Tau recognises that carbon has become part of the cost of doing business and, increasingly, part of the value too.

“We must scale new products such as e-axles and thermal systems, as well as markets, particularly under the African Continental Free Trade Area.”

Moreover, the dtic is assisting with the development of EV skills curricula and certification programmes with various universities, to cater for the new skills that are necessary in an EV production environment.

The department also plans to introduce an Omnibus Bill, or General Laws Amendment, which looks to fast-track high-impact investments and projects to within 90 days. This is, however, a more ambitious plan for the medium term.

“We will also look at the impact of imports into the country through the International Trade Administration Commission.
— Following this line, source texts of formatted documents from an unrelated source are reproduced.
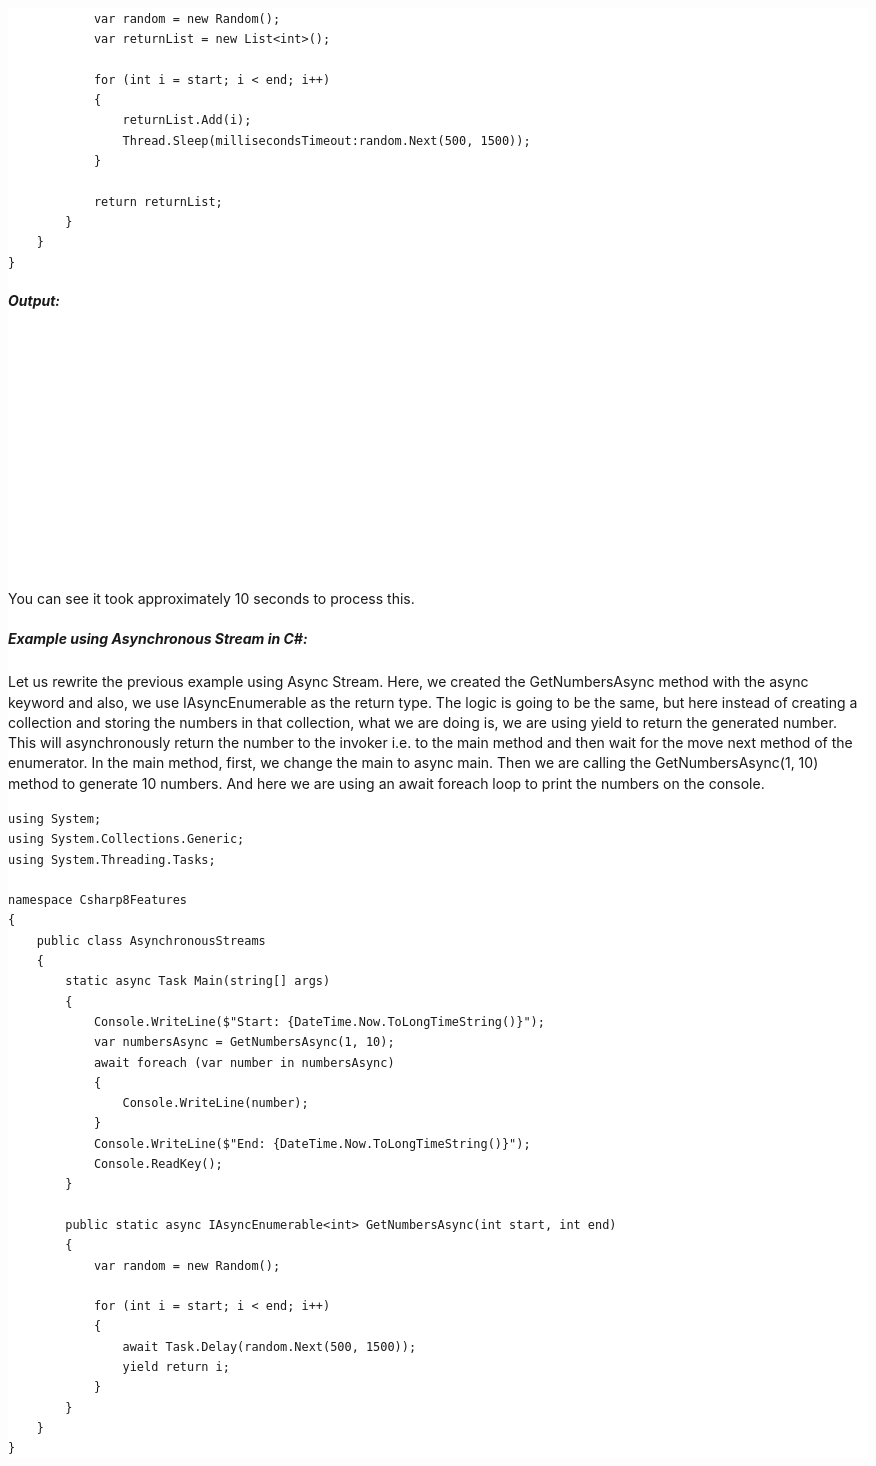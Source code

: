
 ```
            var random = new Random();
            var returnList = new List<int>();

            for (int i = start; i < end; i++)
            {
                returnList.Add(i);
                Thread.Sleep(millisecondsTimeout:random.Next(500, 1500));
            }

            return returnList;
        }
    }
}
```

###### **Output:**

![Example to Understand Async Stream in C#](data:image/svg+xml,%3Csvg%20xmlns=%22http://www.w3.org/2000/svg%22%20width=%22151%22%20height=%22225%22%3E%3C/svg%3E "Example to Understand Async Stream in C#")

You can see it took approximately 10 seconds to process this.

##### **Example using Asynchronous Stream in C#:**

Let us rewrite the previous example using Async Stream. Here, we created the GetNumbersAsync method with the async keyword and also, we use IAsyncEnumerable<int> as the return type. The logic is going to be the same, but here instead of creating a collection and storing the numbers in that collection, what we are doing is, we are using yield to return the generated number. This will asynchronously return the number to the invoker i.e. to the main method and then wait for the move next method of the enumerator. In the main method, first, we change the main to async main. Then we are calling the GetNumbersAsync(1, 10) method to generate 10 numbers. And here we are using an await foreach loop to print the numbers on the console.

```
using System;
using System.Collections.Generic;
using System.Threading.Tasks;

namespace Csharp8Features
{
    public class AsynchronousStreams
    {
        static async Task Main(string[] args)
        {
            Console.WriteLine($"Start: {DateTime.Now.ToLongTimeString()}");
            var numbersAsync = GetNumbersAsync(1, 10);
            await foreach (var number in numbersAsync)
            {
                Console.WriteLine(number);
            }
            Console.WriteLine($"End: {DateTime.Now.ToLongTimeString()}");
            Console.ReadKey();
        }

        public static async IAsyncEnumerable<int> GetNumbersAsync(int start, int end)
        {
            var random = new Random();
           
            for (int i = start; i < end; i++)
            {
                await Task.Delay(random.Next(500, 1500));
                yield return i;
            }
        }
    }
}
```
We want to grow the sector; our first option must not be to wield a stick, but rather to attract more investment into the country and increase value-add of component manufacturing,” Tau stated.

All of these efforts showed how government was working hard to eliminate compliance burdens and reduce red tape that inhibited investment in the country’s automotive sector, as well as government’s efforts to ensure a future-ready workforce, Tau added.
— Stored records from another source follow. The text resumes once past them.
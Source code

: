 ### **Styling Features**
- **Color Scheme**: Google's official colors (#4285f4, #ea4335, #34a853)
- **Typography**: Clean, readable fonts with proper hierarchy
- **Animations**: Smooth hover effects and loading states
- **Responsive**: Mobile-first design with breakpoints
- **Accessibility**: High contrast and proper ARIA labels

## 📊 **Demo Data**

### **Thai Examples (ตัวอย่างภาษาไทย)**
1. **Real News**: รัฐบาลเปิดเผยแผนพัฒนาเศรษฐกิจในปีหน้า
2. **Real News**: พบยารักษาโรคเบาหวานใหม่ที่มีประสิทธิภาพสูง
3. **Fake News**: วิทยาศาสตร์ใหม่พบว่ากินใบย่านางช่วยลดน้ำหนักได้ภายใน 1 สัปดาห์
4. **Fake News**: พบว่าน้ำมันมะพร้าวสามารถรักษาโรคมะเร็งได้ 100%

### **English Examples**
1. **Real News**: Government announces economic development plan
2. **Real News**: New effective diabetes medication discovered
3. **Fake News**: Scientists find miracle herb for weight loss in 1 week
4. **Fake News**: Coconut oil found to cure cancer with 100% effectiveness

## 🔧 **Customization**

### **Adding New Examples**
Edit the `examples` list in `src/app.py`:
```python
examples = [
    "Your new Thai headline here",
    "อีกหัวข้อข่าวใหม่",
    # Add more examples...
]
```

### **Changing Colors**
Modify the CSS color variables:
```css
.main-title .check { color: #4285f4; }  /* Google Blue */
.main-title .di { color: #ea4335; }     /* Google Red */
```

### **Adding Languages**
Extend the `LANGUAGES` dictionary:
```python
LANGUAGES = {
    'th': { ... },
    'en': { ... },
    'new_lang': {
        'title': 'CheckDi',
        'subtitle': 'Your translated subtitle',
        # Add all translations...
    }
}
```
He concluded by encouraging industry to continue honouring local procurement targets and investing in smaller businesses. “Tier 1 suppliers must drive equity partnerships and Tier 2 and 3 supplier development initiatives.

“The Eastern Cape epitomises our potential – since it procures 46% of South Africa’s vehicles – and it is incumbent on all of us to reignite the collective ambition that drives NAACAM’s advocacy for African industrial resilience rooted in localisation.”

CONCURRING VIEW
Employment and Labour Minister Nomakhosazana Meth, meanwhile, told delegates at the NAACAM Show that although many of the challenges in the local automotive sector were not of its own making, there was a collective responsibility to shape a new path to revitalise industries and compete in a changing global economy.

She said that, without meaningful government and industry intervention, the manufacturing base would continue to erode and threaten thousands of livelihoods that had become dependent on automotive manufacturing companies.

A major concern for her had been ArcelorMittal South Africa announcing the closure of its long steel business, which Meth said was the backbone of the automotive industry, having produced 70 000 t/y of long steel that will now have to be imported at higher costs.

“We need a Steel Master Plan anchored in private-public partnerships,” she said, citing more opportunities for sector upliftment as a focus on tailoring models for the sub-Saharan Africa market, scaling hybrid vehicles supplies to Asia and scaling battery component production for the EU.

Meth said calls for protection and preservation of South Africa’s industrial capacity had never been louder and while government and industry could not control the tides of global dynamics, it could control how it responded and adapted.

Eastern Cape Economic Development, Environmental Affairs and Tourism MEC Nonkqubela Pieters emphasised the importance of mutually beneficial strategies and models at a provincial and national level to the global challenges presented to the automotive industry.

“Sustainable growth can only be realised through a collaborative approach that enhances our localisation value proposition. Targeted, structural support is necessary, including in network industries such as logistics, to sustain the critical industry that is automotive component manufacturing,” she explained.

Pieters confirmed that the Eastern Cape government had been focused on pragmatic solutions to support the automotive industry, including by advancing renewable-energy initiatives to ensure reliable electricity supply and devising an Eastern Cape Hydrogen Strategy.